## [Provided records]
========================================================================

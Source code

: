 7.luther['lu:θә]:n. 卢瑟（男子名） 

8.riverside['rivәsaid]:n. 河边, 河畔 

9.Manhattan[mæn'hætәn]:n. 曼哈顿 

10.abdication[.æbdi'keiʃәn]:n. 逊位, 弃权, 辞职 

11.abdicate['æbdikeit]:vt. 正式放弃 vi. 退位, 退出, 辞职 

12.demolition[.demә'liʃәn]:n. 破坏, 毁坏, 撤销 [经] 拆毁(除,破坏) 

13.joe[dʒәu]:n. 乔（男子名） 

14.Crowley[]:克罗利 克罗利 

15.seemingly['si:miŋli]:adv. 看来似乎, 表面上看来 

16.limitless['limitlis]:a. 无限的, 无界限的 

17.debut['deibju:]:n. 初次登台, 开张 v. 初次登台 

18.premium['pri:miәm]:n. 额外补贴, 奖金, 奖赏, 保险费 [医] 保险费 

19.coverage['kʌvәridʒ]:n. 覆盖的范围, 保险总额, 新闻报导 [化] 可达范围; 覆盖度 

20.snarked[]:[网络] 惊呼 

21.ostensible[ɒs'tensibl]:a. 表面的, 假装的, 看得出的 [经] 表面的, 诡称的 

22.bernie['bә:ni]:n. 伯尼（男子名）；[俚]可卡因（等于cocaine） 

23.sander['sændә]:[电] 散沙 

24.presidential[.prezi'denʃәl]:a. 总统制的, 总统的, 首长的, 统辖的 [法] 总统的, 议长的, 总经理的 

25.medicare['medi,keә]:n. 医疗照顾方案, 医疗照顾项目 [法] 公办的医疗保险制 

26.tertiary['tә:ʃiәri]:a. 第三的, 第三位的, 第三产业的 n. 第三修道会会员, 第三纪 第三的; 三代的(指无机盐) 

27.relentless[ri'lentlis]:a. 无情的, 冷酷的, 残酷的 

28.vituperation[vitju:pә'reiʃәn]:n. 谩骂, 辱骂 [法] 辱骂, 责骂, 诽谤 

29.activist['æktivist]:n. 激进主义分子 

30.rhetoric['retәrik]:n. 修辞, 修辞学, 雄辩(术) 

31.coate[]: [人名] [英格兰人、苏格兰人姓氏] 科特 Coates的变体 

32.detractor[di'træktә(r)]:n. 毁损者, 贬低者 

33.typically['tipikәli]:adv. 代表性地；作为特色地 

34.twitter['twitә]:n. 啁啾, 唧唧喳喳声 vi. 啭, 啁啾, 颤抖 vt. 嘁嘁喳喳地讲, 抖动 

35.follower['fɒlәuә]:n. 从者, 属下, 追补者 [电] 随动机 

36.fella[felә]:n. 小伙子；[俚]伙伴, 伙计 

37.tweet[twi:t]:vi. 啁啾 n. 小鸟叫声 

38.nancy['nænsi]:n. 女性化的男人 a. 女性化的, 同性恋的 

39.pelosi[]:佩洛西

========================================================================

Only the lines from the beginning of the material to the line containing "30.rhetoric['retәrik]:n. 修辞, 修辞学, 雄辩(术)" should be echoed, verbatim and in full.

## [Output of the task]
Source code

: 7.luther['lu:θә]:n. 卢瑟（男子名） 

8.riverside['rivәsaid]:n. 河边, 河畔 

9.Manhattan[mæn'hætәn]:n. 曼哈顿 

10.abdication[.æbdi'keiʃәn]:n. 逊位, 弃权, 辞职 

11.abdicate['æbdikeit]:vt. 正式放弃 vi. 退位, 退出, 辞职 

12.demolition[.demә'liʃәn]:n. 破坏, 毁坏, 撤销 [经] 拆毁(除,破坏) 

13.joe[dʒәu]:n. 乔（男子名） 

14.Crowley[]:克罗利 克罗利 

15.seemingly['si:miŋli]:adv. 看来似乎, 表面上看来 

16.limitless['limitlis]:a. 无限的, 无界限的 

17.debut['deibju:]:n. 初次登台, 开张 v. 初次登台 

18.premium['pri:miәm]:n. 额外补贴, 奖金, 奖赏, 保险费 [医] 保险费 

19.coverage['kʌvәridʒ]:n. 覆盖的范围, 保险总额, 新闻报导 [化] 可达范围; 覆盖度 

20.snarked[]:[网络] 惊呼 

21.ostensible[ɒs'tensibl]:a. 表面的, 假装的, 看得出的 [经] 表面的, 诡称的 

22.bernie['bә:ni]:n. 伯尼（男子名）；[俚]可卡因（等于cocaine） 

23.sander['sændә]:[电] 散沙 

24.presidential[.prezi'denʃәl]:a. 总统制的, 总统的, 首长的, 统辖的 [法] 总统的, 议长的, 总经理的 

25.medicare['medi,keә]:n. 医疗照顾方案, 医疗照顾项目 [法] 公办的医疗保险制 

26.tertiary['tә:ʃiәri]:a. 第三的, 第三位的, 第三产业的 n. 第三修道会会员, 第三纪 第三的; 三代的(指无机盐) 

27.relentless[ri'lentlis]:a. 无情的, 冷酷的, 残酷的 

28.vituperation[vitju:pә'reiʃәn]:n. 谩骂, 辱骂 [法] 辱骂, 责骂, 诽谤 

29.activist['æktivist]:n. 激进主义分子 

30.rhetoric['retәrik]:n. 修辞, 修辞学, 雄辩(术) 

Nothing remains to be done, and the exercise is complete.